We describe the writing of two test cases, covering both situations: the
sender's zero-window probing and the receiver "active" window update. Our focus
will be on dealing with the reported problems, which are:

* an ns-3 receiver does not send "active" window update when its receive buffer
  is being freed;
* even if the window update is artificially crafted, the transmission does not
  resume.

However, other things should be checked in the test:

* Persistent timer setup
* Persistent timer teardown if rWnd increases

To construct the test case, one first derives from the TcpGeneralTest class:

The code is the following:

.. code-block:: c++

   TcpZeroWindowTest::TcpZeroWindowTest (const std::string &desc)
      : TcpGeneralTest (desc)
   {
   }

Then, one should define the general parameters for the TCP connection, which
will be one-sided (one node is acting as SENDER, while the other is acting as
RECEIVER):

* Application packet size set to 500, and 20 packets in total (meaning a stream
  of 10k bytes)
* Segment size for both SENDER and RECEIVER set to 500 bytes
* Initial slow start threshold set to UINT32_MAX
* Initial congestion window for the SENDER set to 10 segments (5000 bytes)
* Congestion control: NewReno

We have also to define the link properties, because the above definition does
not work for every combination of propagation delay and sender application behavior.

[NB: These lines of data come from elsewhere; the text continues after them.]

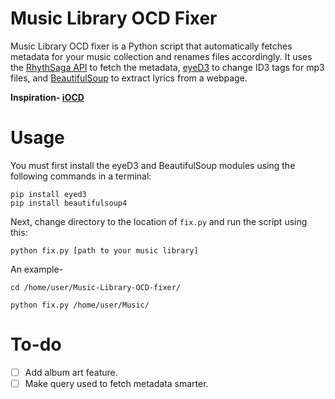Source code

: # Music Library OCD Fixer
Music Library OCD fixer is a Python script that automatically fetches metadata for your music collection and renames files accordingly. It uses the <a href="http://rhythmsa.ga/">RhythSaga API</a> to fetch the metadata, <a href="http://eyed3.nicfit.net/">eyeD3</a> to change ID3 tags for mp3 files, and <a href="http://www.crummy.com/software/BeautifulSoup/">BeautifulSoup</a> to extract lyrics from a webpage.

**Inspiration- <a href="http://www.urbandictionary.com/define.php?term=iOCD">iOCD</a>**

# Usage
You must first install the eyeD3 and BeautifulSoup modules using the following commands in a terminal:
```
pip install eyed3
pip install beautifulsoup4
```
Next, change directory to the location of `fix.py` and run the script using this: 
```
python fix.py [path to your music library]
```
An example-
```
cd /home/user/Music-Library-OCD-fixer/
```
```
python fix.py /home/user/Music/
```

# To-do
* [ ] Add album art feature.
* [ ] Make query used to fetch metadata smarter.
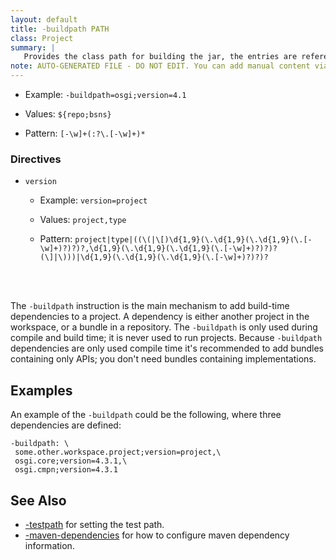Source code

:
 ```yaml
---
layout: default
title: -buildpath PATH
class: Project
summary: |
   Provides the class path for building the jar, the entries are references to the repositories.
note: AUTO-GENERATED FILE - DO NOT EDIT. You can add manual content via same filename in ext folder. 
---
```


- Example: `-buildpath=osgi;version=4.1`

- Values: `${repo;bsns}`

- Pattern: `[-\w]+(:?\.[-\w]+)*`

### Directives ###

- `version`
  - Example: `version=project`

  - Values: `project,type`

  - Pattern: `project|type|((\(|\[)\d{1,9}(\.\d{1,9}(\.\d{1,9}(\.[-\w]+)?)?)?,\d{1,9}(\.\d{1,9}(\.\d{1,9}(\.[-\w]+)?)?)?(\]|\)))|\d{1,9}(\.\d{1,9}(\.\d{1,9}(\.[-\w]+)?)?)?`

<!-- Manual content from: ext/buildpath.md --><br /><br />

The `-buildpath` instruction is the main mechanism to add build-time dependencies to a project. A dependency is either another project in the workspace, or a bundle in a repository. The `-buildpath` is only used during compile and build time; it is never used to run projects.  Because `-buildpath` dependencies are only used compile time it's recommended to add bundles containing only APIs; you don't need bundles containing implementations.

## Examples

An example of the `-buildpath` could be the following, where three dependencies are defined:

    -buildpath: \
     some.other.workspace.project;version=project,\
     osgi.core;version=4.3.1,\
     osgi.cmpn;version=4.3.1

## See Also

* [-testpath] for setting the test path.
* [-maven-dependencies] for how to configure maven dependency information.

[-testpath]: testpath.html
[-maven-dependencies]: maven-dependencies.html
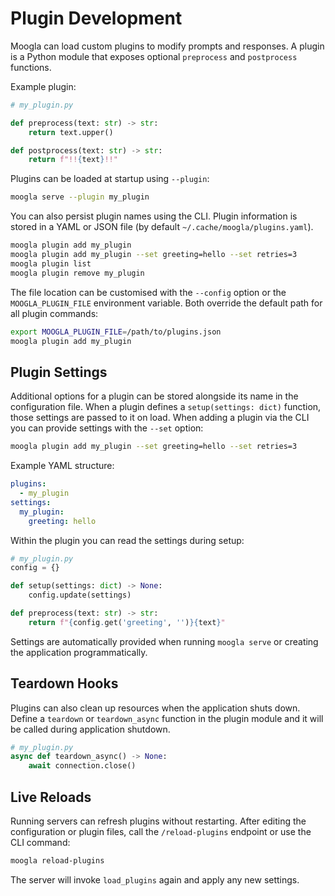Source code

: # Plugin Development

Moogla can load custom plugins to modify prompts and responses. A plugin
is a Python module that exposes optional `preprocess` and `postprocess`
functions.

Example plugin:

```python
# my_plugin.py

def preprocess(text: str) -> str:
    return text.upper()

def postprocess(text: str) -> str:
    return f"!!{text}!!"
```

Plugins can be loaded at startup using `--plugin`:

```bash
moogla serve --plugin my_plugin
```

You can also persist plugin names using the CLI. Plugin information is stored in
a YAML or JSON file (by default `~/.cache/moogla/plugins.yaml`).

```bash
moogla plugin add my_plugin
moogla plugin add my_plugin --set greeting=hello --set retries=3
moogla plugin list
moogla plugin remove my_plugin
```

The file location can be customised with the `--config` option or the
`MOOGLA_PLUGIN_FILE` environment variable. Both override the default
path for all plugin commands:

```bash
export MOOGLA_PLUGIN_FILE=/path/to/plugins.json
moogla plugin add my_plugin
```

## Plugin Settings

Additional options for a plugin can be stored alongside its name in the
configuration file. When a plugin defines a `setup(settings: dict)` function,
those settings are passed to it on load. When adding a plugin via the CLI you
can provide settings with the `--set` option:

```bash
moogla plugin add my_plugin --set greeting=hello --set retries=3
```

Example YAML structure:

```yaml
plugins:
  - my_plugin
settings:
  my_plugin:
    greeting: hello
```

Within the plugin you can read the settings during setup:

```python
# my_plugin.py
config = {}

def setup(settings: dict) -> None:
    config.update(settings)

def preprocess(text: str) -> str:
    return f"{config.get('greeting', '')}{text}"
```

Settings are automatically provided when running `moogla serve` or creating the
application programmatically.


## Teardown Hooks

Plugins can also clean up resources when the application shuts down. Define a
`teardown` or `teardown_async` function in the plugin module and it will be
called during application shutdown.

```python
# my_plugin.py
async def teardown_async() -> None:
    await connection.close()
```

## Live Reloads

Running servers can refresh plugins without restarting. After editing the
configuration or plugin files, call the `/reload-plugins` endpoint or use the
CLI command:

```bash
moogla reload-plugins
```

The server will invoke `load_plugins` again and apply any new settings.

* Link one-way propagation delay: 50 ms
* Application packet generation interval: 10 ms
* Application starting time: 20 s after the starting point

To define the properties of the environment (e.g. properties which should be
set before the object creation, such as propagation delay) one next implements
the method ConfigureEnvironment:

.. code-block:: c++

   void
   TcpZeroWindowTest::ConfigureEnvironment ()
   {
     TcpGeneralTest::ConfigureEnvironment ();
     SetAppPktCount (20);
     SetMTU (500);
     SetTransmitStart (Seconds (2.0));
     SetPropagationDelay (MilliSeconds (50));
   }

For other properties, set after the object creation, one can use 
ConfigureProperties ().
The difference is that some values, such as initial congestion window
or initial slow start threshold, are applicable only to a single instance, not
to every instance we have. Usually, methods that requires an id and a value
are meant to be called inside ConfigureProperties (). Please see the Doxygen
documentation for an exhaustive list of the tunable properties.

.. code-block:: c++

   void
   TcpZeroWindowTest::ConfigureProperties ()
   {
     TcpGeneralTest::ConfigureProperties ();
     SetInitialCwnd (SENDER, 10);
   }

To see the default value for the experiment, please see the implementation of
both methods inside TcpGeneralTest class.

.. note::
   If some configuration parameters are missing, add a method called
   "SetSomeValue" which takes as input the value only (if it is meant to be
   called inside ConfigureEnvironment) or the socket and the value (if it is
   meant to be called inside ConfigureProperties).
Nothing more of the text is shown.